Most swimbaits and bigbaits are best fished when you tie your line directly to the bait. No need for a ring or snap, but not always. It can be difficult to find good solid terminal tackle that matches the physics of bigbait fishing. Owner Hyper Wire Split Rings are super high quality split rings that miraculously filled a void in that department, and have been a staple in my swimbait fishing for years. Now, with the addition of the Hyper Snaps, Owner has stepped up to the plate in providing super high quality stainless steel, superior strength crosslock snaps. The Owner Hyper Snaps are rounded and reasonably balanced/symmetrical, which is important because who wants unbalanced stuff, when given the choice?
When are snaps are good idea? It comes down to some personal preferences in how you fish, the retrieves you choose, the baits you throw, and your style of fishing. For me, snaps come into play when:
Night Fishing. I like to use snaps on my Slammers and Nezumaa Rats at night, because I have less vision on my bait, and like the sloppier swim a snap provides me at night. I feel like there is more clack and play in my slower moving wake and topwater bigbaits with a snap.
Finding Mrs. Right. Snaps give you the chance to go fishing and not have to waste time re-tying in order to change size, color, or bait. So for example, when I head out to Okeechobee and have a hardbait on my mind, and I’ve spent months preparing (ie, acquiring the baits, changing hooks and split rings, making modifications to them, etc) to take that bait and put it work, I’ll use snaps to fish the baits and see which ones perform best, which color looks the best in unfamiliar water (the black water of Okeechobee does bizarre things to how the color of your baits appears in the water), which ones are most buoyant, and just have the chance to make efficient decisions because snaps allow you make quick changes of your baits. I’ll have an open box and keep throwing 3-6 different sizes and colors of the same bait until I find one that matches what I want it to look like and do.

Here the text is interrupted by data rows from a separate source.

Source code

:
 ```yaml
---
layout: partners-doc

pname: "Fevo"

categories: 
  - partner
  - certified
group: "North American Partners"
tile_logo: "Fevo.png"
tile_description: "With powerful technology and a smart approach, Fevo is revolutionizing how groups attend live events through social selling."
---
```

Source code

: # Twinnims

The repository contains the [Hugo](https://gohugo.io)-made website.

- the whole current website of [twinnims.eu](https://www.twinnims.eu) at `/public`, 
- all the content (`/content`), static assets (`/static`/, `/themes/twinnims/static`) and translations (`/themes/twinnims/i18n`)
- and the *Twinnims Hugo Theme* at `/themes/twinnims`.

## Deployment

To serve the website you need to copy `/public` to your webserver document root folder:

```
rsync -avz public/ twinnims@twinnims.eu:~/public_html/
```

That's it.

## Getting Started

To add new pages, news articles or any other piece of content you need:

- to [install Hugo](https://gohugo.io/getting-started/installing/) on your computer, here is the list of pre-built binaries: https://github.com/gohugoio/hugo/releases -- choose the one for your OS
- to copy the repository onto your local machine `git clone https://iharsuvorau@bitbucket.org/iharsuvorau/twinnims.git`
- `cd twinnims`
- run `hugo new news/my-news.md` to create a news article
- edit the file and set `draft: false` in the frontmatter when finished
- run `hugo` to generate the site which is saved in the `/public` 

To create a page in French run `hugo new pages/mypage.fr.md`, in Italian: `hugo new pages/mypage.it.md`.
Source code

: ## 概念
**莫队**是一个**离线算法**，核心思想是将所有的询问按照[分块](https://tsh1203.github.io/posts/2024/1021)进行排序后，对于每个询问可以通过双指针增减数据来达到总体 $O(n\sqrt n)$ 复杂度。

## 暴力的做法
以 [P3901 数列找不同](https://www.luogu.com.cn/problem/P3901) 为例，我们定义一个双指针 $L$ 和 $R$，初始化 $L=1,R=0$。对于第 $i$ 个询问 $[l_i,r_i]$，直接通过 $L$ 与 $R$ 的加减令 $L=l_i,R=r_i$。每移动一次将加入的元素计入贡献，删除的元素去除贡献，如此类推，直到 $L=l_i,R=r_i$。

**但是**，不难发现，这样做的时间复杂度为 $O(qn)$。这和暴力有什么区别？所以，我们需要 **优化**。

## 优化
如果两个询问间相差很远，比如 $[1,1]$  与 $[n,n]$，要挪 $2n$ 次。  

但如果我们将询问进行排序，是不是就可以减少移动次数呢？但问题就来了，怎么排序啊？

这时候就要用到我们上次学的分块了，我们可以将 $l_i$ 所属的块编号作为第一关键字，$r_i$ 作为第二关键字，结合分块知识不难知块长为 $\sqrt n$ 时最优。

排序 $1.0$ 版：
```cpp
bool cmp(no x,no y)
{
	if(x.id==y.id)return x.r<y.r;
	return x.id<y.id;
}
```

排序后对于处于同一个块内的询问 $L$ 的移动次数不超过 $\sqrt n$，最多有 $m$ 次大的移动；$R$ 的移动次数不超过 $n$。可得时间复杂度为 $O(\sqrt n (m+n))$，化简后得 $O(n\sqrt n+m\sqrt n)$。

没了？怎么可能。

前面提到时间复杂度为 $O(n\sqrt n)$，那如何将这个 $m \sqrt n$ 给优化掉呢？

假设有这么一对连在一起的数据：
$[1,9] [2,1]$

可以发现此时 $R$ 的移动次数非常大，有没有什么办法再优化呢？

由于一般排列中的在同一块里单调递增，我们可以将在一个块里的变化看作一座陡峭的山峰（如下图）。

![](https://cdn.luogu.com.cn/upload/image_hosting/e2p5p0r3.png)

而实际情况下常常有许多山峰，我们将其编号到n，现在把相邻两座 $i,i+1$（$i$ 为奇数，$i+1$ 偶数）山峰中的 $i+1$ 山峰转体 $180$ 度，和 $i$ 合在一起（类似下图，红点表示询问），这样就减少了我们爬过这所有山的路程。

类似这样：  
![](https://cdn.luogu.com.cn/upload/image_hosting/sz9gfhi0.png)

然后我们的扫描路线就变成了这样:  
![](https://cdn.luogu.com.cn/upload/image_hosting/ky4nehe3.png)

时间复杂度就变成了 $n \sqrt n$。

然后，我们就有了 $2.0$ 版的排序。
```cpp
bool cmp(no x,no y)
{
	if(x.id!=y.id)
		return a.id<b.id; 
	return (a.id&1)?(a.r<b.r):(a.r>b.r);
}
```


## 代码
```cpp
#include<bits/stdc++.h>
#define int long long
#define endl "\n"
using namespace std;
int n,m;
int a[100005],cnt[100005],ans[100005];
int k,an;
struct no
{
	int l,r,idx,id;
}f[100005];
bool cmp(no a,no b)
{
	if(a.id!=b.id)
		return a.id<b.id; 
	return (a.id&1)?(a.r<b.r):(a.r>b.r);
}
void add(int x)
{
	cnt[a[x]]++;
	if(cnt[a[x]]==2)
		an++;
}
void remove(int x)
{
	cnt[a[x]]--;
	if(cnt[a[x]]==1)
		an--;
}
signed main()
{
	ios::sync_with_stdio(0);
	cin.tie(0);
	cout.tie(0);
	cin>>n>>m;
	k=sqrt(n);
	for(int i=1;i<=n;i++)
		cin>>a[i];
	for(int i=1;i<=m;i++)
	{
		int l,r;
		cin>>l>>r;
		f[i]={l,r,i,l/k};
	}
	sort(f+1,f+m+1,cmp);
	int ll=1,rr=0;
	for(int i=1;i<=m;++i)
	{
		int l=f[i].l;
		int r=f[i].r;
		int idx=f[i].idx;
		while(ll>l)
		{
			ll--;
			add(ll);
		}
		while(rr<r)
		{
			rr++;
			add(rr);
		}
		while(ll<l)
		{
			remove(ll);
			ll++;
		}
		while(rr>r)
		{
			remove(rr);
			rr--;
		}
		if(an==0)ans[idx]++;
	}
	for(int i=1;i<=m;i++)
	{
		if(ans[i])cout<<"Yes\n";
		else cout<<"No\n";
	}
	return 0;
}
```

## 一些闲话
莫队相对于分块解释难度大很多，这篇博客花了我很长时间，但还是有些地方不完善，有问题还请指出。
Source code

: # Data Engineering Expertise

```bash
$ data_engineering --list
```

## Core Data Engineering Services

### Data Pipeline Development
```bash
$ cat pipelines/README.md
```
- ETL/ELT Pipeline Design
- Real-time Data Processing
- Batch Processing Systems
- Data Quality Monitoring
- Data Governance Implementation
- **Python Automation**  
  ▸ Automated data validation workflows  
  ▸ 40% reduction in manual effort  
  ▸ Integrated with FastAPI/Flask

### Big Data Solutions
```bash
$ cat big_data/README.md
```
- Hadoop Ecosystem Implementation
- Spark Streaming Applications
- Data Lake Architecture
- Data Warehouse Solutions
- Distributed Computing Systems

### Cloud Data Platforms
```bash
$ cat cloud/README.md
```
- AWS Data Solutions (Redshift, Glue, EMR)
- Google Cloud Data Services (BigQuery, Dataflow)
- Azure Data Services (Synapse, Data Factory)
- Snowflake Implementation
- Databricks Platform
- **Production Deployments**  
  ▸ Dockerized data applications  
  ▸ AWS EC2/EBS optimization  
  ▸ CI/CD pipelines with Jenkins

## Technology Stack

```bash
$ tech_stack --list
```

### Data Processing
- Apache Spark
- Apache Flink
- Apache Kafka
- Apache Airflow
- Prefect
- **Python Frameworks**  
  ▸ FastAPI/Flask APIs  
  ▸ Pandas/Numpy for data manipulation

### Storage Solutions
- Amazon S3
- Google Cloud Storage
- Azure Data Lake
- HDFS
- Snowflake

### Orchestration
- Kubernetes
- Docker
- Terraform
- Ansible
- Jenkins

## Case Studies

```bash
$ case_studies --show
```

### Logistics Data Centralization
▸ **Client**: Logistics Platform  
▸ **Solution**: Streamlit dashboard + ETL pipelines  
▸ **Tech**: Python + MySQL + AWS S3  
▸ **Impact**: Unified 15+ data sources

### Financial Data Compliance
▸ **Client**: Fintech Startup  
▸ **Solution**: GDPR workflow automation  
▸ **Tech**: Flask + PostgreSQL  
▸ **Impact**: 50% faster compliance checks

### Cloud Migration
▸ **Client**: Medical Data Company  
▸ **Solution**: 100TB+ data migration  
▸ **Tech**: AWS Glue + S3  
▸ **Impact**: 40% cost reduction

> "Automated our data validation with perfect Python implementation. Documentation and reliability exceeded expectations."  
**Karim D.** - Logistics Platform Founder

Fixing Lemons. Some of your swimbaits and bigbaits just don’t swim well. It happens. Snaps provide you a fall back to try and see if you can make your bait swim or perform better. For example, you can turn a MS Slammer that perhaps doesn’t slow wake or swim super well on the surface into a good topwater twitch/pause bait, or adding a snap to an MS Slammer can turn a wake bait into a super shallow cranking bait. So, use snaps when you have a bait you aren’t 100% happy with how it performs, and need another something to try and see how it fishes. Snaps typically loosen up the swim, make your bait a bit more sloppy.
With everything getting a little bit bigger, and more swimbait like, even more the reason to pay attention to your terminal tackle. All these long cranking rods like the Wright McGill, Okuma, Duckett Rods, that are approaching 8 feet long, microguides, 7:1 reels and guys are generally now throwing much longer rods on average than even a few years ago. Swimbaits aside, longer rods mean more leverage and power and torque that can be applied to fish and hence the need for superior terminal tackle. Faster reels mean more physics involved, speed kills and magnifies weakest links. The Owner Hyper Wire Split Ring was a God send to the swimbait fishing community years ago. It never ceases to amaze me how good simple terminal tackle can be so hard to find. Split rings are often an afterthought and not much of a conversation, but Owner changed that with the introduction of the Owner Hyper Wire Split Ring. Split rings can be a weak point, so be warned.
Mini/Stubby Triple Trout: anytime I’m using small hard bodied swimmers, I tend to go for #4 Hyper Wires and Owner ST-56 trebles.
replacement split rings for RC 2.5s and other full bodied square bill and conventional crank and hard baits where big fish happen in shallow water, close range or on braided line. Even certain topwater baits, like the Pencil Popper.
7/9/12″ MS Slammer (the Slammer has HUGE eye screws that screw into the wood, so you need a big ring to get around the thick eye bolt/screws that make up the hook hangers on the MS Slammers) (SEE BELOW)
Bottom line is, if you are serious about your swimbait and bigbait fishing, you need to be thinking about Owner Hyper Wire Split rings. If you are a guy who is fishing 1 ounce rattle traps and big topwater baits and pushing the envelope on hanging trebles on your standard hardbaits out there, you should be looking at Owner Hyper Wire Split Rings as added insurance, size 4 in particular. Especially if braid and/or big fish are in your life. Once you start paying >$15 for your swimbaits and bigbaits, adding a $.50 split ring and premium hooks to your baits is just common practice. You can and will bend out hooks and rings. It’s either going to happen on a straight pull or it’s going to happen where the fish uses the hard body to pry open the split ring in an instant of tug-o-war. Anytime you get locked up on a fish, or the fish hangs the bait into a tree or in some grass, now split ring are tested. I’ve never had one fail me, even though I’ve had a couple bend out like the one above—but not fail, imagine what would have happened without using an Owner Hyper Wire? The fish and the hook would have been gone.